# ASSIGNMENT
Check the records below line by line for the string "object". Give the number of lines that contain it and nothing else.

[Stored data]
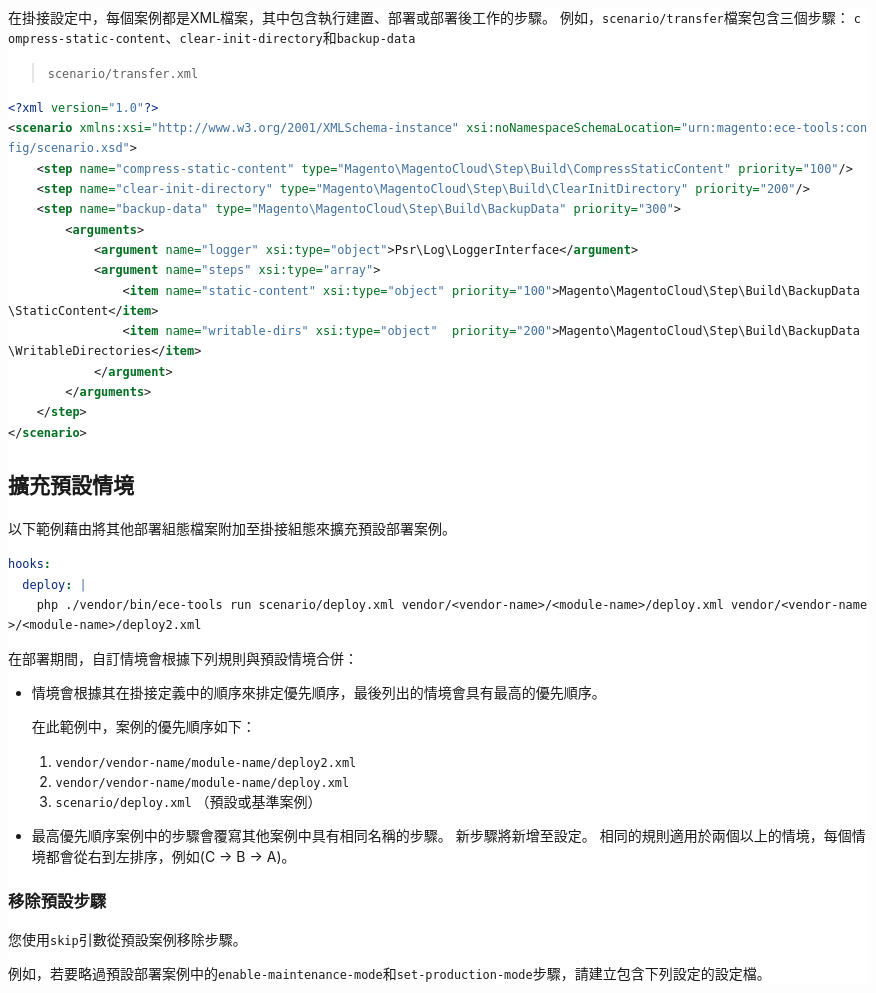 在掛接設定中，每個案例都是XML檔案，其中包含執行建置、部署或部署後工作的步驟。 例如，`scenario/transfer`檔案包含三個步驟： `compress-static-content`、`clear-init-directory`和`backup-data`

> `scenario/transfer.xml`

```xml
<?xml version="1.0"?>
<scenario xmlns:xsi="http://www.w3.org/2001/XMLSchema-instance" xsi:noNamespaceSchemaLocation="urn:magento:ece-tools:config/scenario.xsd">
    <step name="compress-static-content" type="Magento\MagentoCloud\Step\Build\CompressStaticContent" priority="100"/>
    <step name="clear-init-directory" type="Magento\MagentoCloud\Step\Build\ClearInitDirectory" priority="200"/>
    <step name="backup-data" type="Magento\MagentoCloud\Step\Build\BackupData" priority="300">
        <arguments>
            <argument name="logger" xsi:type="object">Psr\Log\LoggerInterface</argument>
            <argument name="steps" xsi:type="array">
                <item name="static-content" xsi:type="object" priority="100">Magento\MagentoCloud\Step\Build\BackupData\StaticContent</item>
                <item name="writable-dirs" xsi:type="object"  priority="200">Magento\MagentoCloud\Step\Build\BackupData\WritableDirectories</item>
            </argument>
        </arguments>
    </step>
</scenario>
```

## 擴充預設情境

以下範例藉由將其他部署組態檔案附加至掛接組態來擴充預設部署案例。

```yaml
hooks:
  deploy: |
    php ./vendor/bin/ece-tools run scenario/deploy.xml vendor/<vendor-name>/<module-name>/deploy.xml vendor/<vendor-name>/<module-name>/deploy2.xml
```

在部署期間，自訂情境會根據下列規則與預設情境合併：

- 情境會根據其在掛接定義中的順序來排定優先順序，最後列出的情境會具有最高的優先順序。

  在此範例中，案例的優先順序如下：

   1. `vendor/vendor-name/module-name/deploy2.xml`
   1. `vendor/vendor-name/module-name/deploy.xml`
   1. `scenario/deploy.xml` （預設或基準案例）

- 最高優先順序案例中的步驟會覆寫其他案例中具有相同名稱的步驟。 新步驟將新增至設定。 相同的規則適用於兩個以上的情境，每個情境都會從右到左排序，例如(C → B → A)。

### 移除預設步驟

您使用`skip`引數從預設案例移除步驟。

例如，若要略過預設部署案例中的`enable-maintenance-mode`和`set-production-mode`步驟，請建立包含下列設定的設定檔。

# TASK RESULT
3